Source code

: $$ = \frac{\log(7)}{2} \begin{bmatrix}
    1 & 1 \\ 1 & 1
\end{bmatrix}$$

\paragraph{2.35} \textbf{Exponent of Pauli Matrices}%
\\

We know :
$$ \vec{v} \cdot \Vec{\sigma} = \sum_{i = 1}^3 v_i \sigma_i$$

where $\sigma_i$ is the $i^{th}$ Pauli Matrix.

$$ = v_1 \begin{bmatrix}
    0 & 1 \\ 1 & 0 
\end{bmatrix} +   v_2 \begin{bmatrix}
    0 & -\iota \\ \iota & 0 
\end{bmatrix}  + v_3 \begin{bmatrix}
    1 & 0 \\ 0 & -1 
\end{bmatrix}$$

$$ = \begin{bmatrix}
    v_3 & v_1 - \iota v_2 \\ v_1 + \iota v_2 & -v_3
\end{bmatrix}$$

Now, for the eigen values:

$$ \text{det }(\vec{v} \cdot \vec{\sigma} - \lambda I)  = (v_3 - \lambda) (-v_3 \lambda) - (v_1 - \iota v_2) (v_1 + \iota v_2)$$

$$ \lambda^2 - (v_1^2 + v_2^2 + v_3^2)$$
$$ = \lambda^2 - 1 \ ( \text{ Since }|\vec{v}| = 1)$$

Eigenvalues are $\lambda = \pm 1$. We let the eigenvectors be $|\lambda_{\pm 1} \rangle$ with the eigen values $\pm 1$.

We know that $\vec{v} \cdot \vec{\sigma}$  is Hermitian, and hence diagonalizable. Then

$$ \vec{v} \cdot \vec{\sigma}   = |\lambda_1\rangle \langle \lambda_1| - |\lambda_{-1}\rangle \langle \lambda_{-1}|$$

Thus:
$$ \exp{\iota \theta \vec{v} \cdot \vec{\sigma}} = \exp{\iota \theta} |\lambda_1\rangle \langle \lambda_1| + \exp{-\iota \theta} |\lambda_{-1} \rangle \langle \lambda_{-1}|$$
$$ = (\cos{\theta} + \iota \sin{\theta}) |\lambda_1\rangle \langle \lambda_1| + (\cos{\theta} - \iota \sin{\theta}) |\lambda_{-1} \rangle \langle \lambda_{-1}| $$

════════════════════

TASK DETAILS: Reproduce the whole of the material exactly as shown.

WRITTEN ANSWER:
Source code

: $$ = \frac{\log(7)}{2} \begin{bmatrix}
    1 & 1 \\ 1 & 1
\end{bmatrix}$$

\paragraph{2.35} \textbf{Exponent of Pauli Matrices}%
\\

We know :
$$ \vec{v} \cdot \Vec{\sigma} = \sum_{i = 1}^3 v_i \sigma_i$$

where $\sigma_i$ is the $i^{th}$ Pauli Matrix.

$$ = v_1 \begin{bmatrix}
    0 & 1 \\ 1 & 0 
\end{bmatrix} +   v_2 \begin{bmatrix}
    0 & -\iota \\ \iota & 0 
\end{bmatrix}  + v_3 \begin{bmatrix}
    1 & 0 \\ 0 & -1 
\end{bmatrix}$$

$$ = \begin{bmatrix}
    v_3 & v_1 - \iota v_2 \\ v_1 + \iota v_2 & -v_3
\end{bmatrix}$$

Now, for the eigen values:

$$ \text{det }(\vec{v} \cdot \vec{\sigma} - \lambda I)  = (v_3 - \lambda) (-v_3 \lambda) - (v_1 - \iota v_2) (v_1 + \iota v_2)$$

$$ \lambda^2 - (v_1^2 + v_2^2 + v_3^2)$$
$$ = \lambda^2 - 1 \ ( \text{ Since }|\vec{v}| = 1)$$

Eigenvalues are $\lambda = \pm 1$. We let the eigenvectors be $|\lambda_{\pm 1} \rangle$ with the eigen values $\pm 1$.

We know that $\vec{v} \cdot \vec{\sigma}$  is Hermitian, and hence diagonalizable. Then

$$ \vec{v} \cdot \vec{\sigma}   = |\lambda_1\rangle \langle \lambda_1| - |\lambda_{-1}\rangle \langle \lambda_{-1}|$$

Thus:
$$ \exp{\iota \theta \vec{v} \cdot \vec{\sigma}} = \exp{\iota \theta} |\lambda_1\rangle \langle \lambda_1| + \exp{-\iota \theta} |\lambda_{-1} \rangle \langle \lambda_{-1}|$$
$$ = (\cos{\theta} + \iota \sin{\theta}) |\lambda_1\rangle \langle \lambda_1| + (\cos{\theta} - \iota \sin{\theta}) |\lambda_{-1} \rangle \langle \lambda_{-1}| $$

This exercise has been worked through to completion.